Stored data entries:
• • •
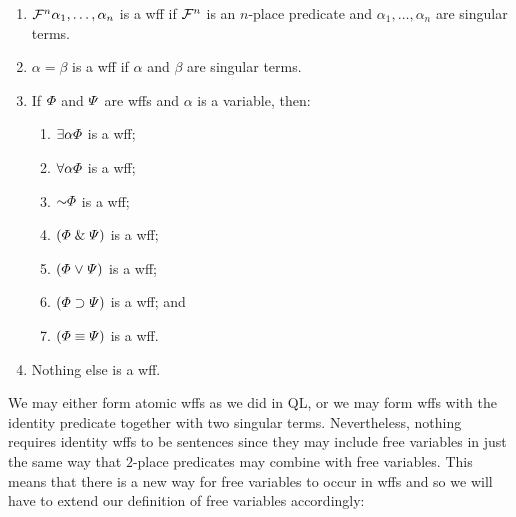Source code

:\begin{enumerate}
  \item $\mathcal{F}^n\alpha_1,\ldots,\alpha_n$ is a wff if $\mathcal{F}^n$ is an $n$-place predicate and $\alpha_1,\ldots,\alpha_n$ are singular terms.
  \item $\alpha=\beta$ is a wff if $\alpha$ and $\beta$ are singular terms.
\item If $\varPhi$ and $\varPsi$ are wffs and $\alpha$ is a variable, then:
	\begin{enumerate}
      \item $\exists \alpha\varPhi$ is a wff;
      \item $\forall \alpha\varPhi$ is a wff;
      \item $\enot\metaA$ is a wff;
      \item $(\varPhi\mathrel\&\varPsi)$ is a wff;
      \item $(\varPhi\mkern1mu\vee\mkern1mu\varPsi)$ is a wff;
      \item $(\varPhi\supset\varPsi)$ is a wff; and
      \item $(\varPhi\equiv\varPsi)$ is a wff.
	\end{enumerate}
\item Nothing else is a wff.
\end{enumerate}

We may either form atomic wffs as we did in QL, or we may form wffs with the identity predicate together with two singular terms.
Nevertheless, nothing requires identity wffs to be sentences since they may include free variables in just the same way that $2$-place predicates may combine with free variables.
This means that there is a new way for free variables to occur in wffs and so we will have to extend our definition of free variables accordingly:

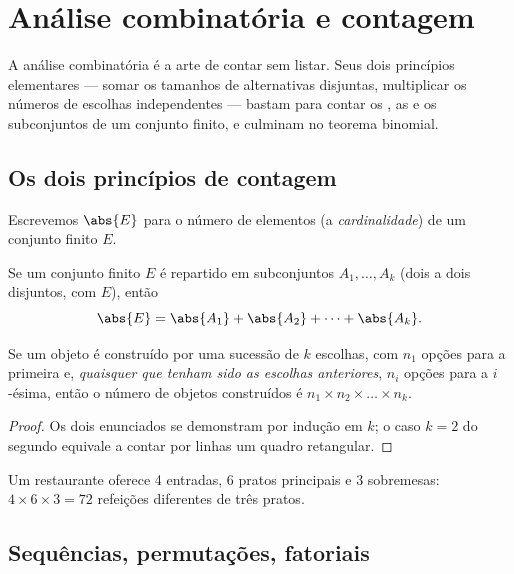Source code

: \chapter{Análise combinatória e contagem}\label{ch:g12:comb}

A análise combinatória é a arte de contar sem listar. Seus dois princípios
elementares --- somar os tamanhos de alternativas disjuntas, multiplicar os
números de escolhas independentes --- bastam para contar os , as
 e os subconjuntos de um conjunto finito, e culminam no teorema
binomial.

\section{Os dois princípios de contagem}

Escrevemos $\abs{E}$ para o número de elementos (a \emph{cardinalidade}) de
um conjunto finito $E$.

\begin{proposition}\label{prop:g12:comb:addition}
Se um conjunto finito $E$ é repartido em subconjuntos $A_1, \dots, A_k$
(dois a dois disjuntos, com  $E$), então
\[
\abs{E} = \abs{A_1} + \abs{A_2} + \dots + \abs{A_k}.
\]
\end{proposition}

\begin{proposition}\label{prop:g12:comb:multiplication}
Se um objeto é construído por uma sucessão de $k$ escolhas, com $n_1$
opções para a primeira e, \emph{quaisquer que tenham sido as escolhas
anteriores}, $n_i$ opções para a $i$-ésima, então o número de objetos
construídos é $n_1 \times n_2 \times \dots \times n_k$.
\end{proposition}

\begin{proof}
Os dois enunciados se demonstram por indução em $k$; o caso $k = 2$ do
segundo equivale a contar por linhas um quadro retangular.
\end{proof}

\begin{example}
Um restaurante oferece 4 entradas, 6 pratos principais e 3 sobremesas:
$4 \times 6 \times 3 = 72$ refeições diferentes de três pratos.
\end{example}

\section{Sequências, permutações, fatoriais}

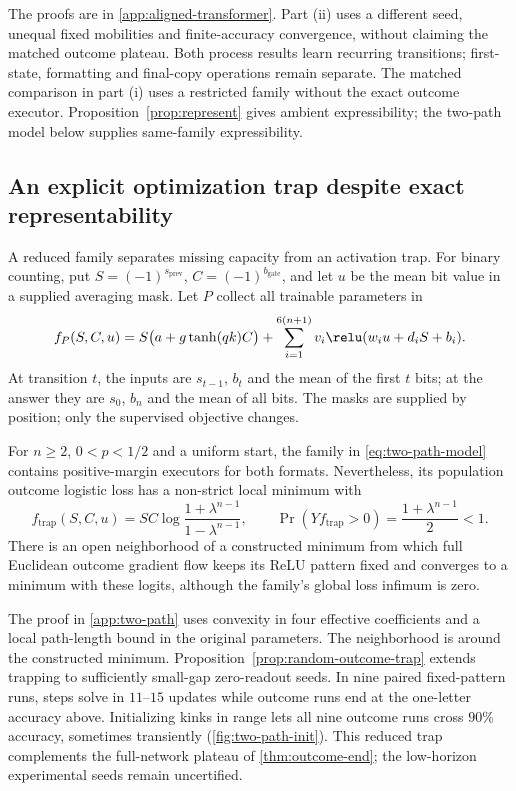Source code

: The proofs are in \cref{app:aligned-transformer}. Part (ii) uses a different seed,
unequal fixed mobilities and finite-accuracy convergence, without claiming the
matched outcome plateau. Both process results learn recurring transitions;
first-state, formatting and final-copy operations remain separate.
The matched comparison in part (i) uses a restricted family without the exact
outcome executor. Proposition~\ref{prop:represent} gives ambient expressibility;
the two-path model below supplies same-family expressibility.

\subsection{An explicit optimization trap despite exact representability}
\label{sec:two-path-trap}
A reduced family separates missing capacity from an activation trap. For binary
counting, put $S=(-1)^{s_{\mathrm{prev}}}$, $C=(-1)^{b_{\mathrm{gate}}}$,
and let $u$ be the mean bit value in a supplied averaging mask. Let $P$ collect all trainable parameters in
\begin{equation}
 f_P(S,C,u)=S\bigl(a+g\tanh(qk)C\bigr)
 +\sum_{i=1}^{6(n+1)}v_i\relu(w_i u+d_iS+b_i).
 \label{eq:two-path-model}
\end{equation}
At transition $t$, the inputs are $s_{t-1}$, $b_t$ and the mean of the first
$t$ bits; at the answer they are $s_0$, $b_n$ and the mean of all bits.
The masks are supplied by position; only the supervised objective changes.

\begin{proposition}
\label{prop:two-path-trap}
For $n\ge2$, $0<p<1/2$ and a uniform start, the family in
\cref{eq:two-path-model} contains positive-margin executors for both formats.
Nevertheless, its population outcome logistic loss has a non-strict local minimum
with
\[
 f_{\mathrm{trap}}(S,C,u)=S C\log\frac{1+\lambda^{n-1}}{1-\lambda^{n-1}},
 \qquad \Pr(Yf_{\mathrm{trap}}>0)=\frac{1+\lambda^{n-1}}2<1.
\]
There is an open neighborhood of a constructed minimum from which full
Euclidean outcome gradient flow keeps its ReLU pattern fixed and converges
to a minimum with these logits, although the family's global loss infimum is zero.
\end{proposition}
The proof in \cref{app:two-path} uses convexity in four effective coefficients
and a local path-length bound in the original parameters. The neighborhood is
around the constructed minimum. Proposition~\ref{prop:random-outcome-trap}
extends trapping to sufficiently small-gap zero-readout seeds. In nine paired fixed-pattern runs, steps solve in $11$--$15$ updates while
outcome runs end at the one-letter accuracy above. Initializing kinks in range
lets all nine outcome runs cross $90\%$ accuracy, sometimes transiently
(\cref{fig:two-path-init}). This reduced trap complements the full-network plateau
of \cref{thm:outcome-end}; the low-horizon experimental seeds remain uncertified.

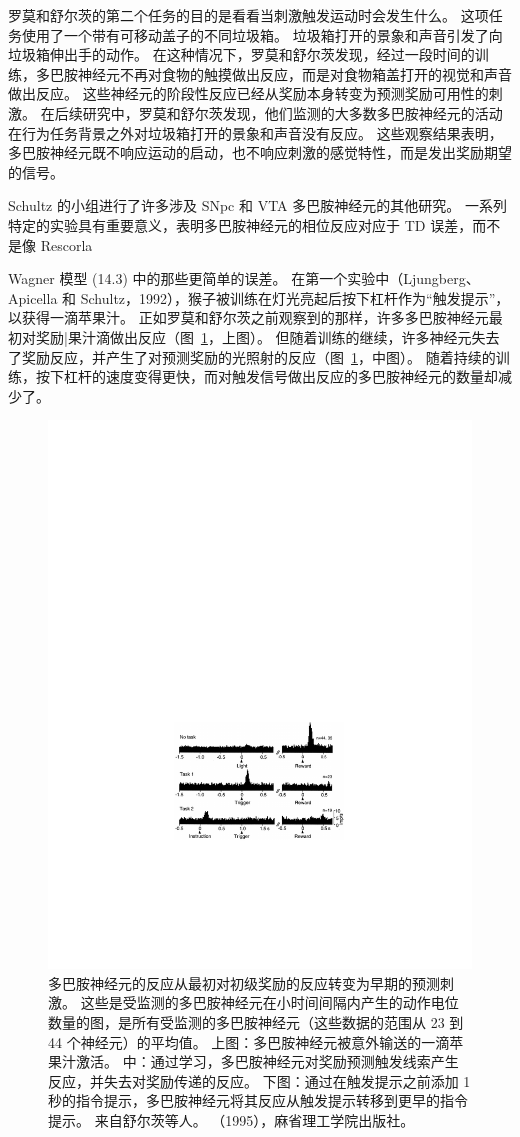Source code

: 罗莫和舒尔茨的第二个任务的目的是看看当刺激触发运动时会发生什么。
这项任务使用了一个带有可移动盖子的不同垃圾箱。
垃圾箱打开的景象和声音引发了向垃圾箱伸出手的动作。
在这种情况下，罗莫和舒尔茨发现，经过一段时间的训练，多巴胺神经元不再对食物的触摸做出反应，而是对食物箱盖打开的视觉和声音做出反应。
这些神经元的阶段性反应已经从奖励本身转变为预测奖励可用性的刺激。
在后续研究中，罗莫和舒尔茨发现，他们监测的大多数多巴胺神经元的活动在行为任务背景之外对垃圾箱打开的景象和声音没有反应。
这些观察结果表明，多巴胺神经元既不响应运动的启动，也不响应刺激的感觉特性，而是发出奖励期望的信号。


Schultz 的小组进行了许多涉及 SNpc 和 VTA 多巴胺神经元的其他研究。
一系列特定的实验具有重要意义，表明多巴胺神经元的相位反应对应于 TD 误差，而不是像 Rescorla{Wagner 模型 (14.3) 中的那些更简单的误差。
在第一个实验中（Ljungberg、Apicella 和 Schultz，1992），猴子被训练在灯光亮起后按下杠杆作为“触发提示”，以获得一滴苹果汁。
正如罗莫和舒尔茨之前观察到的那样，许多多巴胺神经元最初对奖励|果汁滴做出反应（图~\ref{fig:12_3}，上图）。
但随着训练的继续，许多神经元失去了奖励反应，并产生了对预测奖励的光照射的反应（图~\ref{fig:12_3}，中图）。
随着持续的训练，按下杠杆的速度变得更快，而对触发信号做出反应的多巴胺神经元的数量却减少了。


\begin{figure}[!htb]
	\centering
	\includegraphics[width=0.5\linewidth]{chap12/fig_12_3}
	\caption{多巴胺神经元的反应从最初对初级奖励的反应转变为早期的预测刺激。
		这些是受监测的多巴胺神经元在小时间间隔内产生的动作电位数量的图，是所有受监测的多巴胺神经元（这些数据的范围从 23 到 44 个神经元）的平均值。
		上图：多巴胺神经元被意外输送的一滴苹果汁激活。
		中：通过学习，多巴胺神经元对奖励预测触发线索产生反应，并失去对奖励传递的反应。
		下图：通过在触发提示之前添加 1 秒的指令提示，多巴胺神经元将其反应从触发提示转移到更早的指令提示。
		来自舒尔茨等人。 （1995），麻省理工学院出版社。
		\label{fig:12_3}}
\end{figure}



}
• • •
Gather each line in these records that contains the string "constructed".

There is an open neighborhood of a constructed minimum from which full
around the constructed minimum. Proposition~\ref{prop:random-outcome-trap}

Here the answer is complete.